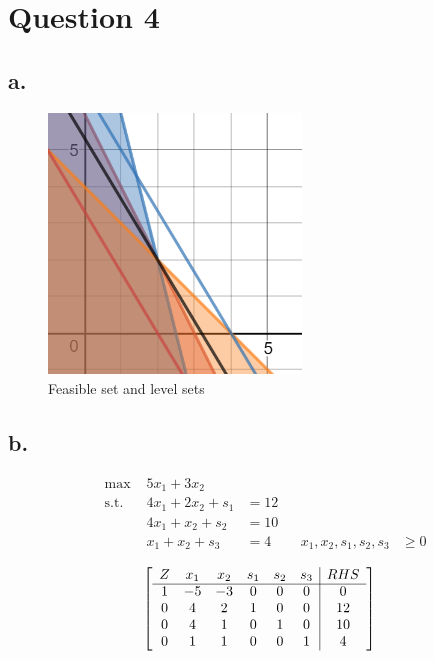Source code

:\documentclass[10pt, letterpaper]{paper}
\begin{document}
\section*{Question 4}
\subsection*{a.}
\begin{figure}[H]
\centering
\includegraphics[width=0.6\textwidth]{desmos-graph__4_.png}
\caption{ Feasible set and level sets }

\end{figure}
\subsection*{b.}
\begin{equation*}
\begin{alignedat}{3}
&\text{max }&5x_1 +3x_2&\\
&\text{s.t. } &4x_1 + 2x_2 + s_1 &= 12\\
& &4x_1 + x_2 + s_2  &= 10\\
& &x_1 + x_2 + s_3 &= 4
& &x_1, x_2, s_1, s_2, s_3 &\geq 0
\end{alignedat}
\end{equation*}

\[
	\left[ {\begin{array}{cccccc|c}
	Z & x_1 & x_2 & s_1 & s_2 & s_3 & RHS\\ \cline{1-7}
	1 & -5 & -3 & 0 & 0 & 0 & 0 \\
	0 & 4 & 2 & 1 & 0 & 0 & 12 \\
	0 & 4 & 1 & 0 & 1 & 0 & 10 \\
	0 & 1 & 1 & 0 & 0 & 1 & 4 \\
	\end{array} } \right]
\]
\end{document}
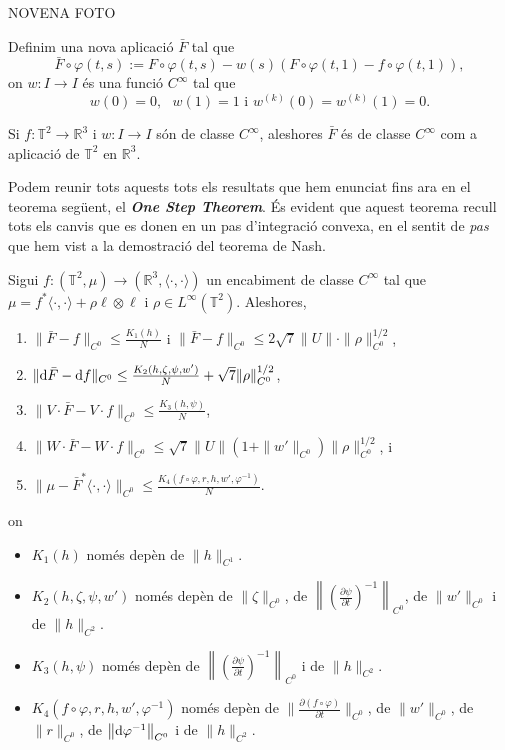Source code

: {\color{blue} NOVENA FOTO}

Definim una nova aplicació $\bar F$ tal que
\begin{equation}
    \label{eq:def_barF}
    \bar F\circ\varphi(t,s) := F\circ\varphi(t,s) - w(s)(F\circ\varphi(t,1)-f\circ\varphi(t,1)),
\end{equation}
on $w:I\to I$ és una funció $C^\infty$ tal que 
\begin{equation*}
    w(0)=0, \text{ } w(1)=1 \text{ i } w^{(k)}(0)=w^{(k)}(1)=0.
\end{equation*}
\begin{lema}
    \label{lema:lema8}
    Si $f:\mathbb T^2\to\mathbb R^3$ i $w:I\to I$ són de classe $C^\infty$, aleshores $\bar F$ és de classe $C^\infty$ com a aplicació de $\mathbb T^2$ en $\mathbb R^3$.
\end{lema}
Podem reunir tots aquests tots els resultats que hem enunciat fins ara en el teorema següent, el \textbf{\textit{One Step Theorem}}. És evident que aquest teorema recull tots els canvis que es donen en un pas d'integració convexa, en el sentit de \textit{pas} que hem vist a la demostració del teorema de Nash.
\begin{teo}\label{teo:OneStep}
    Sigui $f:(\mathbb T^2, \mu)\to(\mathbb R^3, \langle\cdot, \cdot\rangle)$ un encabiment de classe $C^\infty$ tal que $\mu = f^*\langle\cdot, \cdot\rangle + \rho\ell\otimes\ell$ i $\rho\in L^\infty(\mathbb T^2)$. Aleshores, 
    \begin{enumerate}
        \item $\|\bar F-f\|_{C^0}\le\frac{K_1(h)}{N}$ i $\|\bar F-f\|_{C^0}\le 2\sqrt7\|U\|\cdot\|\rho\|^{1/2}_{C^0}$,
        \item $\|\text d\bar F-\text df\|_{C^0}\le\frac{K_2(h,\zeta,\psi,w')}{N} + \sqrt7\|\rho\|^{1/2}_{C^0}$,
        \item $\|V\cdot\bar F-V\cdot f\|_{C^0}\le\frac{K_3(h,\psi)}{N}$,
        \item $\|W\cdot\bar F-W\cdot f\|_{C^0}\le\sqrt7\|U\|(1+\|w'\|_{C^0})\|\rho\|^{1/2}_{C^0}$, i
        \item $\|\mu - \bar F^*\langle\cdot, \cdot\rangle\|_{C^0}\le\frac{K_4(f\circ\varphi,r,h,w',\varphi^{-1})}{N}$.
    \end{enumerate}
    on 
    \begin{itemize}
        \item $K_1(h)$ només depèn de $\|h\|_{C^1}$.
        \item $K_2(h,\zeta,\psi,w')$ només depèn de $\|\zeta\|_{C^0}$, de $\left\|\left(  \frac{\partial\psi}{\partial t}\right)^{-1}\right\|_{C^0}$, de $\|w'\|_{C^0}$ i de $\|h\|_{C^2}$.
        \item $K_3(h,\psi)$ només depèn de $\left\|\left(  \frac{\partial\psi}{\partial t}\right)^{-1}\right\|_{C^0}$ i de $\|h\|_{C^2}$.
        \item $K_4(f\circ\varphi,r,h,w',\varphi^{-1})$ només depèn de $\|\frac{\partial(f\circ\varphi)}{\partial t}\|_{C^0}$, de $\|w'\|_{C^0}$, de $\|r\|_{C^0}$, de $\left\|\text d\varphi^{-1}\right\|_{C^0}$ i de $\|h\|_{C^2}$.
    \end{itemize}
\end{teo}
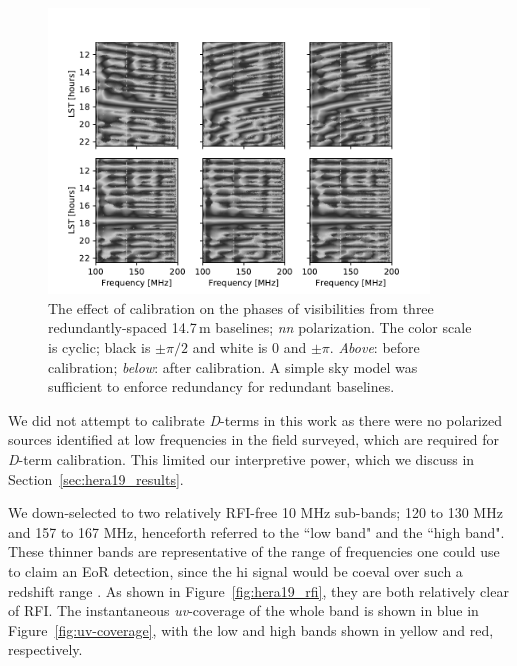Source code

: \begin{figure}
\centering
\includegraphics[width=0.9\textwidth]{chapters/eor_window_HERA/figures/phases_pre_post_abscal_h19_cyclic_grey.pdf}
\caption[The effect of calibration on the phases of visibilities from three redundantly-spaced 14.7\,m baselines.]{The effect of calibration on the phases of visibilities from three redundantly-spaced 14.7\,m baselines; \textit{nn} polarization. The color scale is cyclic; black is $\pm\pi/2$ and white is 0 and $\pm\pi$. \textit{Above}: before calibration; \textit{below}: after calibration. A simple sky model was sufficient to enforce redundancy for redundant baselines.}
\label{fig:hera19_phasecal}
\end{figure}

We did not attempt to calibrate \textit{D}-terms in this work as there were no polarized sources identified at low frequencies in the field surveyed, which are required for \textit{D}-term calibration. This limited our interpretive power, which we discuss in Section~\ref{sec:hera19_results}.

We down-selected to two relatively RFI-free 10 MHz sub-bands; 120 to 130 MHz and 157 to 167 MHz, henceforth referred to the ``low band" and the ``high band". These thinner bands are representative of the range of frequencies one could use to claim an EoR detection, since the {\sc hi} signal would be coeval over such a redshift range \citep{Furlanetto.06}. As shown in Figure~\ref{fig:hera19_rfi}, they are both relatively clear of RFI.
The instantaneous \textit{uv}-coverage of the whole band is shown in blue in Figure~\ref{fig:uv-coverage}, with the low and high bands shown in yellow and red, respectively.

******************************

## TASK DESCRIPTION
Repeat each record verbatim, pictures excluded.

## EXERCISE ANSWER
Source code

:\documentclass[10pt, letterpaper]{paper}
\begin{document}
\section*{Question 4}
\subsection*{a.}
\begin{figure}[H]
\centering
\includegraphics[width=0.6\textwidth]{desmos-graph__4_.png}
\caption{ Feasible set and level sets }

\end{figure}
\subsection*{b.}
\begin{equation*}
\begin{alignedat}{3}
&\text{max }&5x_1 +3x_2&\\
&\text{s.t. } &4x_1 + 2x_2 + s_1 &= 12\\
& &4x_1 + x_2 + s_2  &= 10\\
& &x_1 + x_2 + s_3 &= 4
& &x_1, x_2, s_1, s_2, s_3 &\geq 0
\end{alignedat}
\end{equation*}

\[
	\left[ {\begin{array}{cccccc|c}
	Z & x_1 & x_2 & s_1 & s_2 & s_3 & RHS\\ \cline{1-7}
	1 & -5 & -3 & 0 & 0 & 0 & 0 \\
	0 & 4 & 2 & 1 & 0 & 0 & 12 \\
	0 & 4 & 1 & 0 & 1 & 0 & 10 \\
	0 & 1 & 1 & 0 & 0 & 1 & 4 \\
	\end{array} } \right]
\]
\end{document}
Source code

: {\color{blue} NOVENA FOTO}

Definim una nova aplicació $\bar F$ tal que
\begin{equation}
    \label{eq:def_barF}
    \bar F\circ\varphi(t,s) := F\circ\varphi(t,s) - w(s)(F\circ\varphi(t,1)-f\circ\varphi(t,1)),
\end{equation}
on $w:I\to I$ és una funció $C^\infty$ tal que 
\begin{equation*}
    w(0)=0, \text{ } w(1)=1 \text{ i } w^{(k)}(0)=w^{(k)}(1)=0.
\end{equation*}
\begin{lema}
    \label{lema:lema8}
    Si $f:\mathbb T^2\to\mathbb R^3$ i $w:I\to I$ són de classe $C^\infty$, aleshores $\bar F$ és de classe $C^\infty$ com a aplicació de $\mathbb T^2$ en $\mathbb R^3$.
\end{lema}
Podem reunir tots aquests tots els resultats que hem enunciat fins ara en el teorema següent, el \textbf{\textit{One Step Theorem}}. És evident que aquest teorema recull tots els canvis que es donen en un pas d'integració convexa, en el sentit de \textit{pas} que hem vist a la demostració del teorema de Nash.
\begin{teo}\label{teo:OneStep}
    Sigui $f:(\mathbb T^2, \mu)\to(\mathbb R^3, \langle\cdot, \cdot\rangle)$ un encabiment de classe $C^\infty$ tal que $\mu = f^*\langle\cdot, \cdot\rangle + \rho\ell\otimes\ell$ i $\rho\in L^\infty(\mathbb T^2)$. Aleshores, 
    \begin{enumerate}
        \item $\|\bar F-f\|_{C^0}\le\frac{K_1(h)}{N}$ i $\|\bar F-f\|_{C^0}\le 2\sqrt7\|U\|\cdot\|\rho\|^{1/2}_{C^0}$,
        \item $\|\text d\bar F-\text df\|_{C^0}\le\frac{K_2(h,\zeta,\psi,w')}{N} + \sqrt7\|\rho\|^{1/2}_{C^0}$,
        \item $\|V\cdot\bar F-V\cdot f\|_{C^0}\le\frac{K_3(h,\psi)}{N}$,
        \item $\|W\cdot\bar F-W\cdot f\|_{C^0}\le\sqrt7\|U\|(1+\|w'\|_{C^0})\|\rho\|^{1/2}_{C^0}$, i
        \item $\|\mu - \bar F^*\langle\cdot, \cdot\rangle\|_{C^0}\le\frac{K_4(f\circ\varphi,r,h,w',\varphi^{-1})}{N}$.
    \end{enumerate}
    on 
    \begin{itemize}
        \item $K_1(h)$ només depèn de $\|h\|_{C^1}$.
        \item $K_2(h,\zeta,\psi,w')$ només depèn de $\|\zeta\|_{C^0}$, de $\left\|\left(  \frac{\partial\psi}{\partial t}\right)^{-1}\right\|_{C^0}$, de $\|w'\|_{C^0}$ i de $\|h\|_{C^2}$.
        \item $K_3(h,\psi)$ només depèn de $\left\|\left(  \frac{\partial\psi}{\partial t}\right)^{-1}\right\|_{C^0}$ i de $\|h\|_{C^2}$.
        \item $K_4(f\circ\varphi,r,h,w',\varphi^{-1})$ només depèn de $\|\frac{\partial(f\circ\varphi)}{\partial t}\|_{C^0}$, de $\|w'\|_{C^0}$, de $\|r\|_{C^0}$, de $\left\|\text d\varphi^{-1}\right\|_{C^0}$ i de $\|h\|_{C^2}$.
    \end{itemize}
\end{teo}
Source code

: \begin{figure}
\centering
\includegraphics[width=0.9\textwidth]{chapters/eor_window_HERA/figures/phases_pre_post_abscal_h19_cyclic_grey.pdf}
\caption[The effect of calibration on the phases of visibilities from three redundantly-spaced 14.7\,m baselines.]{The effect of calibration on the phases of visibilities from three redundantly-spaced 14.7\,m baselines; \textit{nn} polarization. The color scale is cyclic; black is $\pm\pi/2$ and white is 0 and $\pm\pi$. \textit{Above}: before calibration; \textit{below}: after calibration. A simple sky model was sufficient to enforce redundancy for redundant baselines.}
\label{fig:hera19_phasecal}
\end{figure}

We did not attempt to calibrate \textit{D}-terms in this work as there were no polarized sources identified at low frequencies in the field surveyed, which are required for \textit{D}-term calibration. This limited our interpretive power, which we discuss in Section~\ref{sec:hera19_results}.

We down-selected to two relatively RFI-free 10 MHz sub-bands; 120 to 130 MHz and 157 to 167 MHz, henceforth referred to the ``low band" and the ``high band". These thinner bands are representative of the range of frequencies one could use to claim an EoR detection, since the {\sc hi} signal would be coeval over such a redshift range \citep{Furlanetto.06}. As shown in Figure~\ref{fig:hera19_rfi}, they are both relatively clear of RFI.
The instantaneous \textit{uv}-coverage of the whole band is shown in blue in Figure~\ref{fig:uv-coverage}, with the low and high bands shown in yellow and red, respectively.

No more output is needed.